Endlich: Klarstellung des französischen obersten Gerichtshofs zum Verhältnis zwischen UN-Kaufrecht und französischem unvereinheitlichten Recht

Das UN-Kaufrecht (CISG) ist ein unter der Leitung der Vereinten Nationen in 1980 entstandenes internationales Kaufrecht, das nunmehr von 83 Staaten weltweit ratifiziert und in nationales Recht umgesetzt wurde.

In der EU haben das UN-Kaufrecht alle EU-Mitgliedstaaten mit der Ausnahme von Malta, Portugal und England ratifiziert. Auch Staaten wie die USA, China oder Brasilien sind dem UN-Kaufrecht beigetreten.

Anwendbar ist das UN-Kaufrecht auf alle grenzüberschreitenden, d.h. internationalen Warenverkäufe zur gewerblichen Zwecken. Dies bedeutet, dass vorbehaltlich eines möglichen Ausschlusses der Anwendbarkeit des UN-Kaufrechts sämtliche Exporte der Bundesrepublik Deutschland diesem Recht unterliegen. Schätzungen gehen davon aus, dass ca. 85 % aller Importe ebenfalls dem UN-Kaufrecht unterfallen.

Das UN-Kaufrecht regelt die meisten Aspekte des Kaufvertrages einschließlich der Frage des Zustandekommens von Verträgen, ihrer Durchführung, der Mängelgewährleistung und Schadenersatzansprüchen infolge von Vertragsverletzungen.

Anwendbar ist das UN-Kaufrecht dann, wenn nach Maßgabe der Regeln des internationalen Privatrechts – in der EU einheitlich geregelt durch die Rom I-Verordnung – das Recht eines Staates Anwendung findet, in dem das UN-Kaufrecht gilt.

Gemäß Artikel 4 Rom I-VO gilt die Vermutung, dass ein Kaufvertrag dem Recht des Landes unterfällt, in dem der Verkäufer seinen Sitz hat. Alternativ dazu ist gemäß Artikel 3 Rom I-VO eine Rechtswahl zulässig.

Möchte man die Anwendbarkeit des UN-Kaufrechts ausschließen, muss dies ausdrücklich erfolgen (so Artikel 6 CISG). Wählt man z.B. pauschal das deutsche Recht, ist damit das UN-Kaufrecht, da Bestandteil des deutschen Rechts, anwendbar. Gleiches gilt entsprechend bei der Wahl zum belgischen und französischen Recht.

Soweit das UN-Kaufrecht anwendbar ist, ist der Rückgriff auf die Regeln des nationalen, unvereinheitlichten Rechts ausgeschlossen.
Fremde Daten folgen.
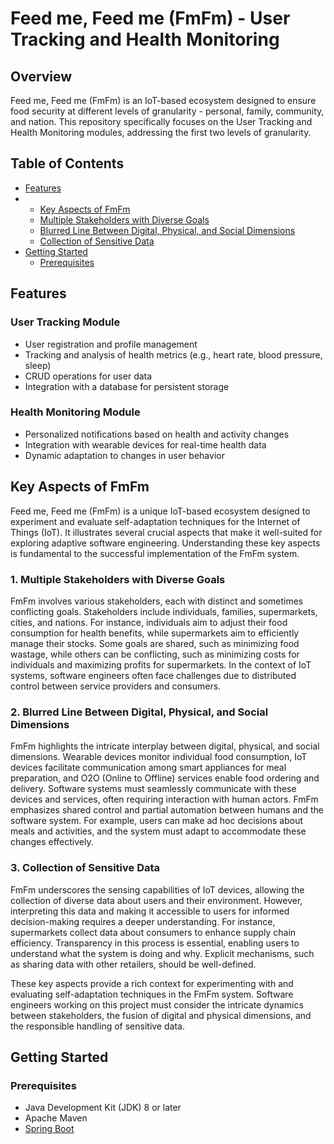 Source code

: # Feed me, Feed me (FmFm) - User Tracking and Health Monitoring

## Overview

Feed me, Feed me (FmFm) is an IoT-based ecosystem designed to ensure food security at different levels of granularity - personal, family, community, and nation. This repository specifically focuses on the User Tracking and Health Monitoring modules, addressing the first two levels of granularity.

## Table of Contents

- [Features](#features)
- - [Key Aspects of FmFm](#key-aspects-of-fmfm)
  - [Multiple Stakeholders with Diverse Goals](#1-multiple-stakeholders-with-diverse-goals)
  - [Blurred Line Between Digital, Physical, and Social Dimensions](#2-blurred-line-between-digital-physical-and-social-dimensions)
  - [Collection of Sensitive Data](#3-collection-of-sensitive-data)
- [Getting Started](#getting-started)
  - [Prerequisites](#prerequisites)

## Features

### User Tracking Module

- User registration and profile management
- Tracking and analysis of health metrics (e.g., heart rate, blood pressure, sleep)
- CRUD operations for user data
- Integration with a database for persistent storage

### Health Monitoring Module

- Personalized notifications based on health and activity changes
- Integration with wearable devices for real-time health data
- Dynamic adaptation to changes in user behavior

## Key Aspects of FmFm

Feed me, Feed me (FmFm) is a unique IoT-based ecosystem designed to experiment and evaluate self-adaptation techniques for the Internet of Things (IoT). It illustrates several crucial aspects that make it well-suited for exploring adaptive software engineering. Understanding these key aspects is fundamental to the successful implementation of the FmFm system.

### 1. Multiple Stakeholders with Diverse Goals

FmFm involves various stakeholders, each with distinct and sometimes conflicting goals. Stakeholders include individuals, families, supermarkets, cities, and nations. For instance, individuals aim to adjust their food consumption for health benefits, while supermarkets aim to efficiently manage their stocks. Some goals are shared, such as minimizing food wastage, while others can be conflicting, such as minimizing costs for individuals and maximizing profits for supermarkets. In the context of IoT systems, software engineers often face challenges due to distributed control between service providers and consumers.

### 2. Blurred Line Between Digital, Physical, and Social Dimensions

FmFm highlights the intricate interplay between digital, physical, and social dimensions. Wearable devices monitor individual food consumption, IoT devices facilitate communication among smart appliances for meal preparation, and O2O (Online to Offline) services enable food ordering and delivery. Software systems must seamlessly communicate with these devices and services, often requiring interaction with human actors. FmFm emphasizes shared control and partial automation between humans and the software system. For example, users can make ad hoc decisions about meals and activities, and the system must adapt to accommodate these changes effectively.

### 3. Collection of Sensitive Data

FmFm underscores the sensing capabilities of IoT devices, allowing the collection of diverse data about users and their environment. However, interpreting this data and making it accessible to users for informed decision-making requires a deeper understanding. For instance, supermarkets collect data about consumers to enhance supply chain efficiency. Transparency in this process is essential, enabling users to understand what the system is doing and why. Explicit mechanisms, such as sharing data with other retailers, should be well-defined.

These key aspects provide a rich context for experimenting with and evaluating self-adaptation techniques in the FmFm system. Software engineers working on this project must consider the intricate dynamics between stakeholders, the fusion of digital and physical dimensions, and the responsible handling of sensitive data.


## Getting Started

### Prerequisites

- Java Development Kit (JDK) 8 or later
- Apache Maven
- [Spring Boot](https://spring.io/projects/spring-boot)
Nicht geregelt wird im UN-Kaufrecht die Frage der Aufrechnung, der Stellvertretung, des Eigentumsübergangs und der Verjährung. Diese Fragen werden durch das nach Maßgabe des Internationalen Privatrechts anwendbare nationale Recht geregelt.

Soweit die Frage der Gewährleistungsansprüche und daraus möglicherweise resultierender Schadensersatzansprüche betroffen war, regelt das UN-Kaufrecht nach seinem Wortlaut lediglich die Frage, welche Rechtsbehelfe der Käufer bei mangelhafter Lieferung hat. Ob der Verkäufer bei Abschluss des Kaufvertrages Kenntnis von der Vertragswidrigkeit der Ware hatte, spielt im UN-Kaufrecht zunächst keine Rolle. Denn anders als im deutschen, belgischen oder französischen Recht haftet der Verkäufer bei Mängeln verschuldensunabhängig auf Schadensersatz (Artikel 74 CISG). Eine Ausnahme besteht nur für die Verletzung der Untersuchungs- und Rügepflicht, auf die der dolose Verkäufer sich gemäß Artikel 40 CISG nicht berufen kann (s.u.).
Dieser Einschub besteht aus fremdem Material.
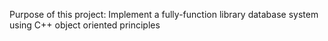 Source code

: Purpose of this project: Implement a fully-function library database system using C++ object oriented principles
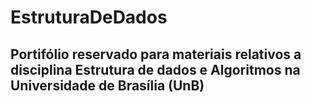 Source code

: # EstruturaDeDados

## Portifólio reservado para materiais relativos a disciplina Estrutura de dados e Algoritmos na Universidade de Brasília (UnB)

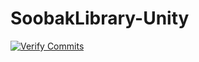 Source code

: # SoobakLibrary-Unity

[![Verify Commits](https://github.com/soo-bak/SoobakLibrary-Unity/actions/workflows/verify-commits.yml/badge.svg?branch=main)](https://github.com/soo-bak/SoobakLibrary-Unity/actions/workflows/verify-commits.yml)
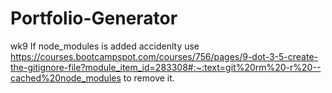 # Portfolio-Generator
wk9
If node_modules is added accidenlty 
use https://courses.bootcampspot.com/courses/756/pages/9-dot-3-5-create-the-gitignore-file?module_item_id=283308#:~:text=git%20rm%20-r%20--cached%20node_modules
to remove it. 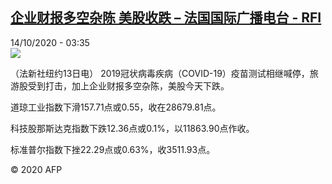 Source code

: <!--1602644145000-->
[企业财报多空杂陈 美股收跌 – 法国国际广播电台 - RFI](http://www.rfi.fr//cn/contenu/20201014-%E4%BC%81%E4%B8%9A%E8%B4%A2%E6%8A%A5%E5%A4%9A%E7%A9%BA%E6%9D%82%E9%99%88-%E7%BE%8E%E8%82%A1%E6%94%B6%E8%B7%8C)
------

<div>14/10/2020 - 03:35</div><img src="https://s.rfi.fr/media/display/28c95c1e-0dc1-11eb-91a4-005056a964fe/w:310/p:16x9/eco0003b.201014093502.jpg"><div class="t-content__body u-clearfix"><p>（法新社纽约13日电）    2019冠状病毒疾病（COVID-19）疫苗测试相继喊停，旅游股受到打击，加上企业财报多空杂陈，美股今天下跌。</p><p>    道琼工业指数下滑157.71点或0.55，收在28679.81点。</p><p>    科技股那斯达克指数下跌12.36点或0.1%，以11863.90点作收。</p><p>    标准普尔指数下挫22.29点或0.63%，收3511.93点。</p><p class="t-copyright">© 2020 AFP</p>        </div>
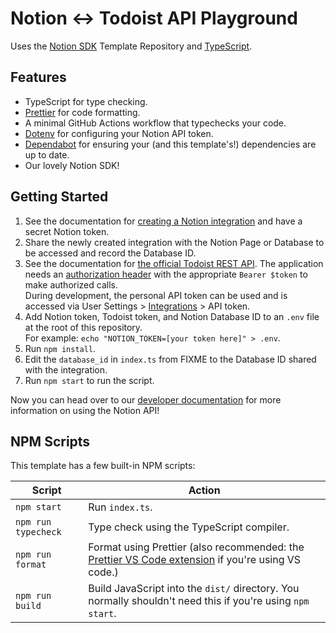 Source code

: # Notion <-> Todoist API Playground

Uses the [Notion SDK](https://github.com/makenotion/notion-sdk-js) Template Repository
and [TypeScript](https://www.typescriptlang.org/).

## Features

- TypeScript for type checking.
- [Prettier](https://prettier.io/) for code formatting.
- A minimal GitHub Actions workflow that typechecks your code.
- [Dotenv](https://www.npmjs.com/package/dotenv) for configuring your Notion API token.
- [Dependabot](https://docs.github.com/en/code-security/dependabot/dependabot-version-updates/configuring-dependabot-version-updates)
  for ensuring your (and this template's!) dependencies are up to date.
- Our lovely Notion SDK!

## Getting Started

1. See the documentation for [creating a Notion integration](https://developers.notion.com/docs/getting-started) and have a secret Notion token.
2. Share the newly created integration with the Notion Page or Database to be accessed and record the Database ID.
3. See the documentation for [the official Todoist REST API](https://developer.todoist.com/rest/v1/). The application needs an [authorization header](https://developer.mozilla.org/en-US/docs/Web/HTTP/Headers/Authorization) with the appropriate `Bearer $token` to make authorized calls.\
During development, the personal API token can be used and is accessed via User Settings > [Integrations](https://todoist.com/prefs/integrations) > API token.
4. Add Notion token, Todoist token, and Notion Database ID to an `.env` file at the root of this repository.\
For example: `echo "NOTION_TOKEN=[your token here]" > .env`.
5. Run `npm install`.
6. Edit the `database_id` in `index.ts` from FIXME to the Database ID shared with the integration.
7. Run `npm start` to run the script.

Now you can head over to our [developer documentation](https://developers.notion.com/) for more information on using the Notion API!

## NPM Scripts

This template has a few built-in NPM scripts:

| Script              | Action                                                                                                                                                                          |
| - | - |
| `npm start`         | Run `index.ts`.                                                                                                                                                                 |
| `npm run typecheck` | Type check using the TypeScript compiler.                                                                                                                                       |
| `npm run format`    | Format using Prettier (also recommended: the [Prettier VS Code extension](https://marketplace.visualstudio.com/items?itemName=esbenp.prettier-vscode) if you're using VS code.) |
| `npm run build`     | Build JavaScript into the `dist/` directory. You normally shouldn't need this if you're using `npm start`.                                                                      |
Im französischen Recht des Code Civil gibt es hingegen richterrechtlich entwickelt die unwiderlegbare Vermutung, dass ein professioneller Verkäufer, der im Verhältnis zum Käufer als Spezialist gilt, bei Lieferung einer mangelhaften Sache Kenntnis von dem Mangel hat und daher dolos handelt. Aufgrund der unwiderlegbaren Vermutung kommt es auf die tatsächliche Kenntnis nicht an. Im belgischen Recht gibt es dieselbe Vermutung, aber sie ist widerlegbar.
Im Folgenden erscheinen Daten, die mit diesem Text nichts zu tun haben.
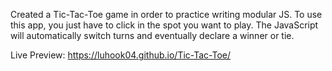 Created a Tic-Tac-Toe game in order to practice writing modular JS. To use this app, you just have to click in the spot you want to play. The JavaScript will automatically switch turns and eventually declare a winner or tie. 

Live Preview: https://luhook04.github.io/Tic-Tac-Toe/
Folge im französischen oder belgischen unvereinheitlichem Recht ist, dass der Käufer nicht nur, wie dies in Artikel 1644 Code Civil vorgesehen ist, das Recht hat, die Kaufsache gegen Erstattung des Kaufpreises zurückzugeben oder Minderung zu verlangen. Artikel 1645 Code Civil bestimmt, dass für den Fall, dass der Verkäufer bei Abschluss des Kaufvertrages Kenntnis von dem Mangel hatte, darüber hinaus unbegrenzt Schadensersatz gefordert werden kann.

Da der Verkäufer aufgrund der gesetzlichen Vermutung als dolos, d.h. vorsätzlich handelnd angesehen wird, folgt daraus ferner, dass grundsätzlich nach französischem materiellem Recht Haftungsbeschränkungen oder –ausschlüsse bezüglich des Schadenersatzes in Folge der Lieferung einer mangelhaften Sache unwirksam sein können, wenn der Verkäufer als Spezialist im Verhältnis zum Käufer angesehen wird. Im UN-Kaufrecht hingegen ist, vorbehaltlich der möglichen Anwendung des jeweils nationalen AGB-Rechts, eine Haftungsbeschränkung ohne Weiteres zulässig.

Dies hätte zur Folge, dass bei subsidiärer Anwendbarkeit des französischen Rechts der Käufer die Nichtigkeit der Haftungsbegrenzung einwenden könnte und er den Beweis der Kenntnis des Vertragsmangels auf Seite des Verkäufers nicht führen müsste. Dies hatte bisher eine erhebliche Rechtsunsicherheit zur Folge, weil sich die Regelungsbereiche des Gewährleistungsrechts des UN-Kaufrechts und des französischen Rechts insoweit überschneiden. Ein Teil der Doktrin und Rechtsprechung ging dabei davon aus, dass das unvereinheitlichte Recht des Code Civil parallel anwendbar blieb, da die vorsätzliche Lieferung einer mangelhaften Sache im UN-Kaufrecht nicht geregelt sei.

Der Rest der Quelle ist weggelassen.